2014 erschien zum WM-Schachduell zwischen dem norwegischen Titelverteidiger Magnus Carlsen und seinem Herausforderer, dem Inder Viswanathan Anand, ein Comicheft, das eine Partie zwischen Donald Duck und Carlsen zum Inhalt hat. Das königliche Spiel ist nicht erst hier in der populären Kultur angekommen, sagt Palitzsch. Das Schachspiel habe die Architektur, die Mode und fast alle Bereichen des Alltags beeinflusst.

Die Liste der Schriftsteller, die Schachmotive verwendeten, ist lang, genauso wie die der Künstler und Musiker, die Schach spielten. Immer wieder wird die Lektüre geradezu spannend, wenn man unbekannte Details liest.
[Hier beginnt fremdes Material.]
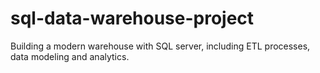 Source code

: # sql-data-warehouse-project
Building a modern warehouse with SQL server, including ETL processes, data modeling and analytics.
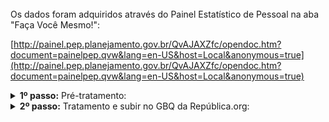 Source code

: <br> 
Os dados foram adquiridos através do Painel Estatístico de Pessoal na aba "Faça Você Mesmo!": 

[http://painel.pep.planejamento.gov.br/QvAJAXZfc/opendoc.htm?document=painelpep.qvw&lang=en-US&host=Local&anonymous=true](http://painel.pep.planejamento.gov.br/QvAJAXZfc/opendoc.htm?document=painelpep.qvw&lang=en-US&host=Local&anonymous=true)
<br>


<details>
  <summary><b> 1º passo:</b> Pré-tratamento: </summary>
Não houve.
</details>
<details>
  <summary><b> 2º passo:</b> Tratamento e subir no GBQ da República.org:</summary>

Acesso em:

[https://github.com/Republica-org/Ecossistema-dados/blob/main/tratamento_GBQ/estrutura_organizacional_carreiras/SIORG_remuneracao_direcao_assessoramento.ipynb](https://github.com/Republica-org/Ecossistema-dados/blob/main/tratamento_GBQ/estrutura_organizacional_carreiras/SIORG_remuneracao_direcao_assessoramento.ipynb)

</details> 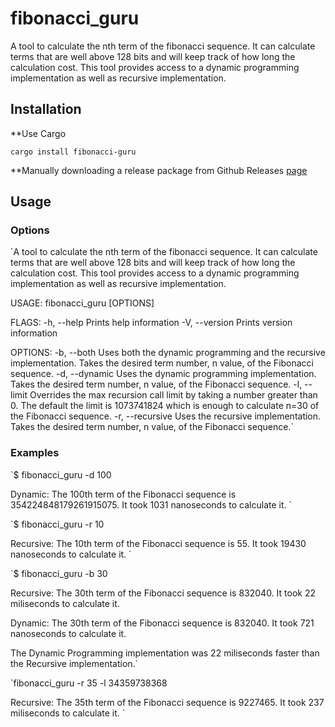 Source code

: # fibonacci_guru
A tool to calculate the nth term of the fibonacci sequence. 
It can calculate terms that are well above 128 bits and will keep track of how long the calculation cost. 
This tool provides access to a dynamic programming implementation as well as recursive implementation.

## Installation 
**Use Cargo

`cargo install fibonacci-guru`

**Manually downloading a release package from Github Releases [page](https://github.com/WhaleCoded/fibonacci_guru/releases)

## Usage

### Options

`A tool to calculate the nth term of the fibonacci sequence. 
It can calculate terms that are well above 128 bits and will keep track of how long the calculation cost. 
This tool provides access to a dynamic programming implementation as well as recursive implementation.

USAGE:
    fibonacci_guru [OPTIONS]

FLAGS:
    -h, --help       Prints help information
    -V, --version    Prints version information

OPTIONS:
    -b, --both <BOTH>              Uses both the dynamic programming and the recursive implementation. Takes the desired
                                   term number, n value, of the Fibonacci sequence.
    -d, --dynamic <DYNAMIC>        Uses the dynamic programming implementation. Takes the desired term number, n value,
                                   of the Fibonacci sequence.
    -l, --limit <LIMIT>            Overrides the max recursion call limit by taking a number greater than 0. The default
                                   the limit is 1073741824 which is enough to calculate n=30 of the Fibonacci sequence.
    -r, --recursive <RECURSIVE>    Uses the recursive implementation. Takes the desired term number, n value, of the
                                   Fibonacci sequence.`

### Examples

`$ fibonacci_guru -d 100

Dynamic:
The 100th term of the Fibonacci sequence is 354224848179261915075.
It took 1031 nanoseconds to calculate it.
`

`$ fibonacci_guru -r 10

Recursive:
The 10th term of the Fibonacci sequence is 55.
It took 19430 nanoseconds to calculate it.
`

`$ fibonacci_guru -b 30

Recursive:
The 30th term of the Fibonacci sequence is 832040.
It took 22 miliseconds to calculate it.

Dynamic:
The 30th term of the Fibonacci sequence is 832040.
It took 721 nanoseconds to calculate it.

The Dynamic Programming implementation was 22 miliseconds faster than the Recursive implementation.`

`fibonacci_guru -r 35 -l 34359738368

Recursive:
The 35th term of the Fibonacci sequence is 9227465.
It took 237 miliseconds to calculate it.
`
So arbeiteten der französische Künstler Marcel Duchamp und der amerikanische Komponist John Cage für das Projekt „Reunion“ zusammen, Cage hatte in den 1940er-Jahren das Schachspielen von Duchamps gelernt.  Die Uraufführung von „Reunion“ fand im März 1968 auf der Bühne des Ryerson Theatre in Toronto statt, wobei sich die beiden Künstler am Schachbrett gegenüber saßen. Das Schachbrett, das mit Audioeingängen zum Instrument umgewandelt wurde, übertrug mittels Fotoresistoren – die als Schalter dienten – die Töne bei jedem Zug auf Lautsprecher für das Publikum. Dadurch erzeugte die Partie einen Klang.

„Chess“, das Musical der Abba-Komponisten Björn Ulvaeus und Benny Anderson, ist sicher eine der bekanntesten künstlerischen Umsetzungen des Motivs Schachspiel, genauso wie das LP-Cover der Rollings-Stones, worauf sie über ein Schachbrett tanzen. Palitzsch besitzt natürlich alle Exponate, die er beschreibt. Das Erstaunliche an Palitzschs Buch: Akribisch, aber unterhaltsam, listet er Bücher, Filme, Musiktitel und andere Quellen auf.

Niederlage ist ein Drama

Mehr als 30 Filme hat der Autor und Filmfan besprochen und alle gesehen. Selbst die wenige Tage vor Manuskriptabgabe erschienene Neuverfilmung der „Schachnovelle“ von Philipp Stölzl am 23. September 2021 sah er sich an, in einem Kino in Stuttgart, in der er der einzige Besucher war. Schach, so sagt Palitzsch, präge den Charakter. Ihn fasziniere, dass das Spiel ein universelles sei, ohne Sprachkenntnisse könne man es überall auf der Welt spielen. „Schach macht geduldig, angriffslustig, rational denkend und man lernt, mit Niederlagen umzugehen. Denn eine Niederlage im Schach ist für jeden Spieler ein Drama“, so Jörg Palitzsch.

Info "64 Felder erobern die Welt", erschienen im Joachim Beyer Verlag, 170 Seiten, zahlreiche Abbildungen, 19,80 Euro, (ISBN) 978-3-95920-150-6.